# Please Define Wildcamping



## MicknPat (Jul 18, 2005)

Whilst browsing throught the latest camping / wildcamping sites on page one of the site that have been added to the data base I notice a Wildcamping site in Porthcawl that as being added by papaup.  


We have yet to try any Wildcamping sites mentioned on MHF but what exactly is a wildcamping site:?: 

Papaup's location appears to be a side road situated between the harbour and funfair. :? 

I would at the least thought that a wildcamping location was a place where you could park your rig for several days if you so wished,surely a public road cannot be such a place? 

I look forward to those that know to enlightening me.


----------



## nukeadmin (Oct 10, 2003)

my personal defination would be simply an "overnight" stopover with no facilities which is safe and secure.

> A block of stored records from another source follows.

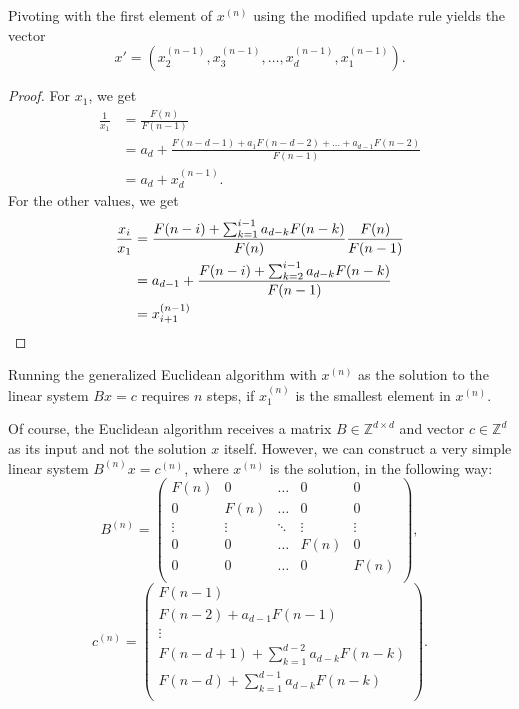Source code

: \documentclass[english,version-2020-11]{uzl-thesis}
\newcommand\Z{{\mathbb Z}}
\begin{document}
\begin{lemma}
  Pivoting with the first element of $x^{(n)}$ using the modified update rule yields the vector
  \[
    x' = (x^{(n-1)}_2, x^{(n-1)}_3, \dots, x^{(n-1)}_d, x^{(n-1)}_1).
  \]
\end{lemma}

\begin{proof}
  For $x_1$, we get
  \[
    \begin{aligned}
      \frac{1}{x_1}
      & = \frac{F(n)}{F(n - 1)} \\
      & = a_d + \frac{F(n - d - 1) + a_1 F(n - d - 2) + \dots + a_{d-1} F(n - 2)}{F(n - 1)} \\
      & = a_d + x^{(n-1)}_d.
    \end{aligned}
  \]
  For the other values, we get
  \begin{align*}
    \frac{x_i}{x_1}
    & = \frac{F(n - i) + \sum_{k=1}^{i-1} a_{d-k} F(n - k)}{F(n)} \frac{F(n)}{F(n - 1)} \\
    & = a_{d-1} + \frac{F(n - i) + \sum_{k=2}^{i-1} a_{d-k} F(n - k)}{F(n-1)} \\
    & = x^{(n-1)}_{i+1} \qedhere
  \end{align*}
\end{proof}

\begin{corollary}
  Running the generalized Euclidean algorithm with $x^{(n)}$ as the solution to
  the linear system $B x = c$ requires $n$ steps, if $x^{(n)}_1$ is the
  smallest element in $x^{(n)}$.
\end{corollary}

Of course, the Euclidean algorithm receives a matrix $B \in \Z^{d \times d}$
and vector $c \in \Z^d$ as its input and not the solution $x$ itself.
However, we can construct a very simple linear system $B^{(n)} x = c^{(n)}$,
where $x^{(n)}$ is the solution, in the following way:
\[
  B^{(n)} =
  \begin{pmatrix}
    F(n) & 0 & \dots & 0 & 0 \\
    0 & F(n) & \dots & 0 & 0 \\
    \vdots & \vdots & \ddots & \vdots & \vdots \\
    0 & 0 & \dots & F(n) & 0 \\
    0 & 0 & \dots & 0 & F(n) \\
  \end{pmatrix},
\]
\[
  c^{(n)} =
  \begin{pmatrix}
    F(n - 1) \\
    F(n - 2) + a_{d-1} F(n - 1) \\
    \vdots \\
    F(n - d + 1) + \sum_{k=1}^{d-2} a_{d-k} F(n - k) \\
    F(n - d) + \sum_{k=1}^{d-1} a_{d-k} F(n - k) \\
  \end{pmatrix}.
\]
\end{document}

The problem with wild camping is that people tend to push the envelope and find somewhere nice and then outstay their welcome, this is what is happening in Spain and Morocco, where mhers were staying for months before being forcibly moved on.

When jue and I were travelling we mostly stayed at wild spots for a night maybe two at a push if it was particulary desolate and we knew no-one would be annoyed by our presence


----------



## artona (Jan 19, 2006)

We wildcamped in France once for three weeks - a different spot each night. But we noticed for example at Le Toquet some were literally living there.


----------



## MOTORHOMER (May 9, 2005)

artona said:


> We wildcamped in France once for three weeks - a different spot each night. But we noticed for example at Le Toquet some were literally living there.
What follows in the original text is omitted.